Again, any analysis or research we try to add to an earnings bet, just doesn’t mean anything.
Even if it’s correct, it’s all up to luck.
We could even be wrong with our research, meaning the reason the stock would rise or fall, and still get the trade right.
Earnings are a truly volatile time of the year and have the potential for big gains. Just make sure you understand the risk. We’d be lucky if just one of those trades highlighted above returned a triple-digit gain.
The truth is, most are going to expire worthless and turn into quick losses.
But… maybe you know something I don’t. You see one of the stocks and it just clicks.
I don’t know. I just know this is an exciting time of the year and we have all this data.
Let’s see if some of these unusual options trades begin to hit. I’ll revisit some of these in next week’s issue and see if any of them made it out big.
That’s all for today. But I do have a special announcement for later this week…
On Thursday, I’m launching a brand-new YouTube series called Quick Takes LIVE.
In this series, I’ll go live at 11:15 a.m. ET to deliver my off-the-cuff takes on stocks that you call out to me in the chat box.
It’s an exciting new approach to our content that I know you’re gonna love.
I look forward to what you bring to the table.
Regards,Chad Shoop, CMT Editor, Quick Hit Profits
Chart of the Day:A Good Spot to Buy?
(Click here to view larger image.)
Normally I don’t talk about specific companies in Chart of the Day. I like to give you a broad market picture that can help inform smaller-scope trading ideas.

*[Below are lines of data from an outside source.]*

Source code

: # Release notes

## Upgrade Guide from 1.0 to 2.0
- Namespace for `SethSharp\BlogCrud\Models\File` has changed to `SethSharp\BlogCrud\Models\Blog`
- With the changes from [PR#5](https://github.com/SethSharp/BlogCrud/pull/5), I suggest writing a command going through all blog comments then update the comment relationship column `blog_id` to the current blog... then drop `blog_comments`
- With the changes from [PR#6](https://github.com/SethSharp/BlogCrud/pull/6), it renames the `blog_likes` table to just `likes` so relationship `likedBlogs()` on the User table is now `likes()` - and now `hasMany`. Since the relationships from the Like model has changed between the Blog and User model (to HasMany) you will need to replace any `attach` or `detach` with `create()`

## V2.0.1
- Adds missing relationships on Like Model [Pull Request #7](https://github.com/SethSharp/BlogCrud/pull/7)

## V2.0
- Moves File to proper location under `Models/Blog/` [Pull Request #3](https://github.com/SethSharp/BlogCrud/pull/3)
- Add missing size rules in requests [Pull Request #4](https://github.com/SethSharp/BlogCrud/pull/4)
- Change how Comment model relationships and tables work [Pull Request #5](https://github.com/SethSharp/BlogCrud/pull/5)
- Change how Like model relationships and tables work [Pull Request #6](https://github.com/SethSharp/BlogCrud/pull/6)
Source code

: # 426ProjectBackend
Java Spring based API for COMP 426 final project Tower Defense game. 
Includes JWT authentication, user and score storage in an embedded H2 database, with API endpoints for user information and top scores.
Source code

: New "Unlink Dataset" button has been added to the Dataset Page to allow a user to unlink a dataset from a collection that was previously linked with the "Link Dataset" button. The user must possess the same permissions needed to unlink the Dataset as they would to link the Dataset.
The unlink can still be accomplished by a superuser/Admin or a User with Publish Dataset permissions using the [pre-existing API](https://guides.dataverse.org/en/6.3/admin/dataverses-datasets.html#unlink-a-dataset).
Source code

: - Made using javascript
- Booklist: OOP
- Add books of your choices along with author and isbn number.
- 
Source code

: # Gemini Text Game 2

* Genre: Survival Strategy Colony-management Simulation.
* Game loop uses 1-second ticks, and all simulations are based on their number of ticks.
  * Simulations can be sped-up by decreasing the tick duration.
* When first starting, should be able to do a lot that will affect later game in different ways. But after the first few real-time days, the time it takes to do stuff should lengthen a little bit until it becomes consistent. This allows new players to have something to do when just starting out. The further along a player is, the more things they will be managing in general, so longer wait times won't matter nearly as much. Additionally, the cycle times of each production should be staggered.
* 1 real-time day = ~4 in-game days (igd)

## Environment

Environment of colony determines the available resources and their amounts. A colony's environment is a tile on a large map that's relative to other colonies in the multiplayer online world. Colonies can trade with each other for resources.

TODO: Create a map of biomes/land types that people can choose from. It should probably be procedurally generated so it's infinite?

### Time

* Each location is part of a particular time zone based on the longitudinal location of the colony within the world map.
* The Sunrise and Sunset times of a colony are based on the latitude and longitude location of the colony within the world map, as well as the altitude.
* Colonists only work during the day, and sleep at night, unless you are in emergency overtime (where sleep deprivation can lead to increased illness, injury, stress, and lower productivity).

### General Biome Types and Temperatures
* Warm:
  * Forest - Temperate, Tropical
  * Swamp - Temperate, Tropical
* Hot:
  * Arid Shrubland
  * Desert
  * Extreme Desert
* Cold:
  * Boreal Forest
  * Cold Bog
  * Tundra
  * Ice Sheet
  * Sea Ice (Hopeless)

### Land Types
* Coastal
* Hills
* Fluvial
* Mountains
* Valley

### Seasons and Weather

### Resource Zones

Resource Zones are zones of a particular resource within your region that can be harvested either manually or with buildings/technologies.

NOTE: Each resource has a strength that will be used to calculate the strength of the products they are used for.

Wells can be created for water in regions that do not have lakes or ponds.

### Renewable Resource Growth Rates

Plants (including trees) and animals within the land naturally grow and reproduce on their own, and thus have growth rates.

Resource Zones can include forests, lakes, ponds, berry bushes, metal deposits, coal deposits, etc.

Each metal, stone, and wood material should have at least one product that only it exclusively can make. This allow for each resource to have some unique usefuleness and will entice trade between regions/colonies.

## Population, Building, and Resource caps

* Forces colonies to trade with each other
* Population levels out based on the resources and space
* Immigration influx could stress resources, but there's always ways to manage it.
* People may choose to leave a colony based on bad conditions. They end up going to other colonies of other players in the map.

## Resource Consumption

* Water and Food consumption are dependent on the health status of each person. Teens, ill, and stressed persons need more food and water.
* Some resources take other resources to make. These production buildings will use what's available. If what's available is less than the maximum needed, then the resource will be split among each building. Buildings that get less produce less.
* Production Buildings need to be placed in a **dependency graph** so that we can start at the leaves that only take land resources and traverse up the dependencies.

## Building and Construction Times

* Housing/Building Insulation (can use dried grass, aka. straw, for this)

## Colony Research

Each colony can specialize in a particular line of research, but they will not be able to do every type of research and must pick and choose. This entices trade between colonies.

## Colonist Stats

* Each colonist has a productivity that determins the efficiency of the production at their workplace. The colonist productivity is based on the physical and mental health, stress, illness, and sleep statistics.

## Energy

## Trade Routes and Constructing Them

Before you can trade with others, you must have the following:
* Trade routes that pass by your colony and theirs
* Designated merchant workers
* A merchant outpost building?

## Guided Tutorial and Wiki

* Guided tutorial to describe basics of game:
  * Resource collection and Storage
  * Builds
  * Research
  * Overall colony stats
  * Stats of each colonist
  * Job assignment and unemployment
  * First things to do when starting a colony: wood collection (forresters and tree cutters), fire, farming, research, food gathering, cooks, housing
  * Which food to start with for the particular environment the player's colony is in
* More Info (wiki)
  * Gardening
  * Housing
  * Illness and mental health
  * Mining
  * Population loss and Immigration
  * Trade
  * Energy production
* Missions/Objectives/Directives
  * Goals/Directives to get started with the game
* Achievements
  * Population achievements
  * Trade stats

But the Spotify story right now — and the valuation — are hard to ignore.
Unless you’re completely out of tune with the internet discourse (and if you are, you live an enriched life and should keep it that way), you know that Spotify and Joe Rogan have taken heat the past few weeks for some of Rogan’s choice of guests on his show.
I won’t go into further detail than that, as this isn’t really the place for it.
All you need to know is that Spotify’s stock has taken a bit of a haircut in response. But the chart action tells me this will be short lived, and SPOT is at least good for a trade here.
It has that classic sign of an oversold bounce about to reverse: Bullish divergence on the momentum indicators.
When I see that, I can’t help but be tempted to bid.
On top of that, Spotify is down more than 50% from its all-time high a year ago. It just beat on earnings and remains the predominant music streaming platform on the market. If you have the stomach to buy a tech stock in this volatile environment, you could do a lot worse than buying SPOT here.